Phenom II X6 1065T/1075T themselves cost around 7K. The minimum motherboard recommended for these is Gigabyte GA-970A-UD3 or Asus M5A97. Both of which cost 6K. Get ready to spend around 13-14K overall.

Next, the benchmarks in which i3-2100/2120 will be ahead are likely to be single threaded benchmark. Multithreaded benchmarks, 6 cores will win. Core i3 is a big drawback in Virtualizing. Phenom II X6 is fine for gaming anyways. Somewhat behind, that's all.

If you're talking of i5-2320/i5-2400, these cost around 10K. Recommended motherboard = Intel DH67BL or Dh67CL. Which again cost around 5.5K.

In any case, you'll be spending more than your 10K budget.


----------



## motorazor143 (Jun 24, 2012)

Thanks for the reply. Sorry for the typo.I meant 2120 only not 2320. core i5 is out of my budget completely.

Can you recommend any other CPu Mobo combo for 10k for virtualization & Gaming?


----------



## the1337est (Jun 24, 2012)

I bought the i3 2120 two days ago, primarily for gaming. I'm running this processor along with my MSI 6850 Cyclone and a Gigabyte H61M-D2H motherboard. Every game runs amazingly good on this little beast.

Though, for highly multithreaded applications, the AMD X6 would beat the i3. 

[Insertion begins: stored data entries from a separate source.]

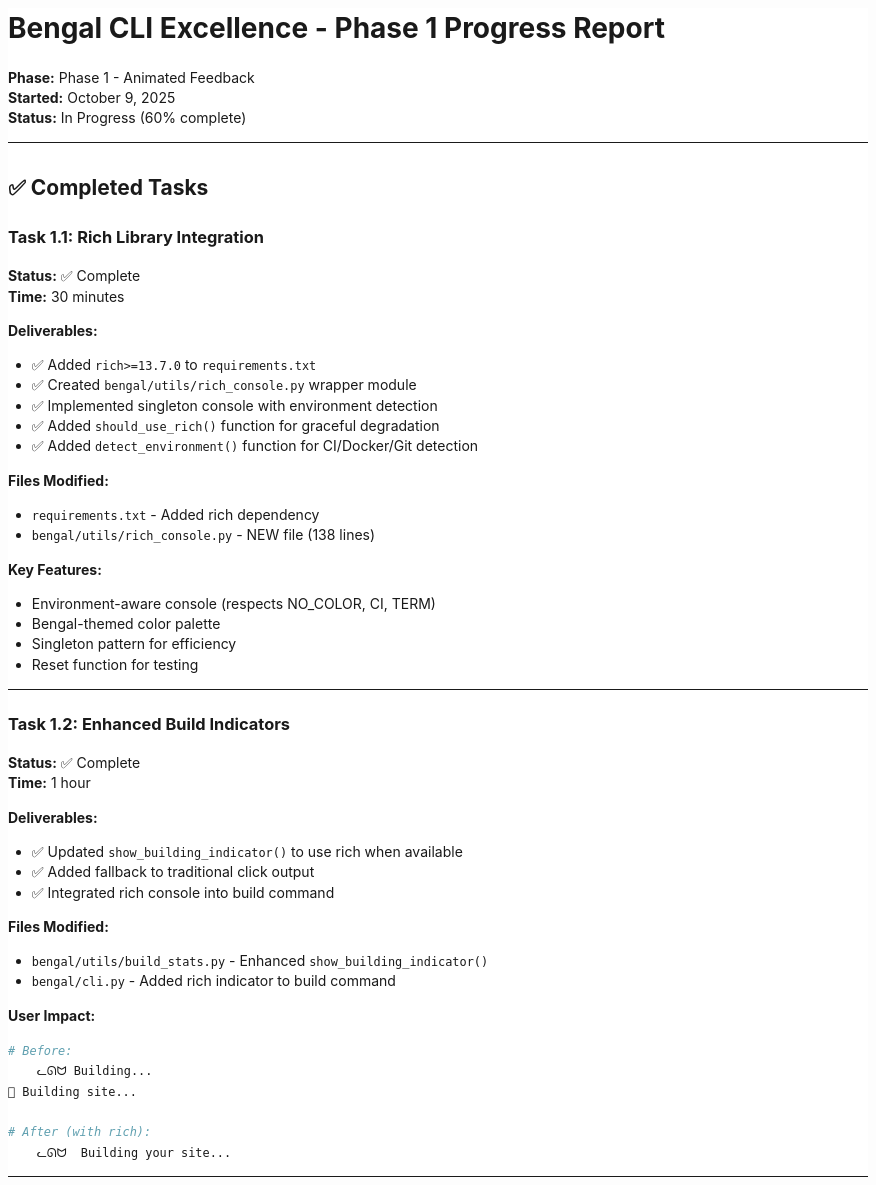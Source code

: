 # Bengal CLI Excellence - Phase 1 Progress Report

**Phase:** Phase 1 - Animated Feedback  
**Started:** October 9, 2025  
**Status:** In Progress (60% complete)

---

## ✅ Completed Tasks

### Task 1.1: Rich Library Integration
**Status:** ✅ Complete  
**Time:** 30 minutes

**Deliverables:**
- ✅ Added `rich>=13.7.0` to `requirements.txt`
- ✅ Created `bengal/utils/rich_console.py` wrapper module
- ✅ Implemented singleton console with environment detection
- ✅ Added `should_use_rich()` function for graceful degradation
- ✅ Added `detect_environment()` function for CI/Docker/Git detection

**Files Modified:**
- `requirements.txt` - Added rich dependency
- `bengal/utils/rich_console.py` - NEW file (138 lines)

**Key Features:**
- Environment-aware console (respects NO_COLOR, CI, TERM)
- Bengal-themed color palette
- Singleton pattern for efficiency
- Reset function for testing

---

### Task 1.2: Enhanced Build Indicators
**Status:** ✅ Complete  
**Time:** 1 hour

**Deliverables:**
- ✅ Updated `show_building_indicator()` to use rich when available
- ✅ Added fallback to traditional click output
- ✅ Integrated rich console into build command

**Files Modified:**
- `bengal/utils/build_stats.py` - Enhanced `show_building_indicator()`
- `bengal/cli.py` - Added rich indicator to build command

**User Impact:**
```python
# Before:
    ᓚᘏᗢ Building...
🔨 Building site...

# After (with rich):
    ᓚᘏᗢ  Building your site...
```

---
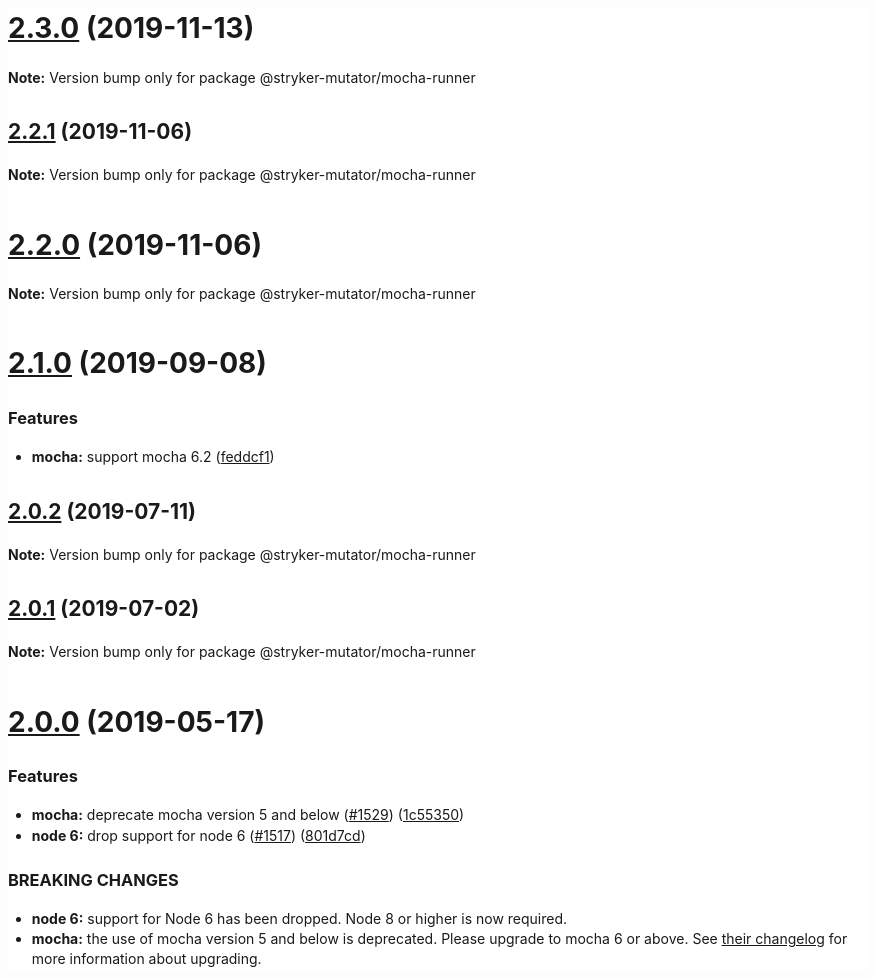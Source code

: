 # [2.3.0](https://github.com/stryker-mutator/stryker/compare/v2.2.1...v2.3.0) (2019-11-13)

**Note:** Version bump only for package @stryker-mutator/mocha-runner

## [2.2.1](https://github.com/stryker-mutator/stryker/compare/v2.2.0...v2.2.1) (2019-11-06)

**Note:** Version bump only for package @stryker-mutator/mocha-runner

# [2.2.0](https://github.com/stryker-mutator/stryker/compare/v2.1.0...v2.2.0) (2019-11-06)

**Note:** Version bump only for package @stryker-mutator/mocha-runner

# [2.1.0](https://github.com/stryker-mutator/stryker/compare/v2.0.2...v2.1.0) (2019-09-08)

### Features

- **mocha:** support mocha 6.2 ([feddcf1](https://github.com/stryker-mutator/stryker/commit/feddcf1))

## [2.0.2](https://github.com/stryker-mutator/stryker/compare/v2.0.1...v2.0.2) (2019-07-11)

**Note:** Version bump only for package @stryker-mutator/mocha-runner

## [2.0.1](https://github.com/stryker-mutator/stryker/compare/v2.0.0...v2.0.1) (2019-07-02)

**Note:** Version bump only for package @stryker-mutator/mocha-runner

# [2.0.0](https://github.com/stryker-mutator/stryker/compare/v1.3.1...v2.0.0) (2019-05-17)

### Features

- **mocha:** deprecate mocha version 5 and below ([#1529](https://github.com/stryker-mutator/stryker/issues/1529)) ([1c55350](https://github.com/stryker-mutator/stryker/commit/1c55350))
- **node 6:** drop support for node 6 ([#1517](https://github.com/stryker-mutator/stryker/issues/1517)) ([801d7cd](https://github.com/stryker-mutator/stryker/commit/801d7cd))

### BREAKING CHANGES

- **node 6:** support for Node 6 has been dropped. Node 8 or higher is now required.
- **mocha:** the use of mocha version 5 and below is deprecated. Please upgrade to mocha 6 or above. See [their changelog](https://github.com/mochajs/mocha/blob/master/CHANGELOG.md#600--2019-02-18) for more information about upgrading.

For gaming as the primary purpose, I'd say the i3 2120 and for heavy applications, the amd x6. It's upto you to decide if you want those extra frames in gaming or not.


----------



## motorazor143 (Jun 24, 2012)

Thanks for the suggestions buddy.
The problem is that both virtualization and gaming is important to me. cannot comprimse on any of these.


----------



## Jripper (Jun 24, 2012)

then get the x6. the x6 can handle gaming.no problems.


----------



## Minion (Jun 24, 2012)

Get AMD phenom x6 1075T if you want to run Vmware application games too will run fine with it.going a i3 is big no. since i have seen running VMware smoothly in a multicore like phenom x4,phenom x6.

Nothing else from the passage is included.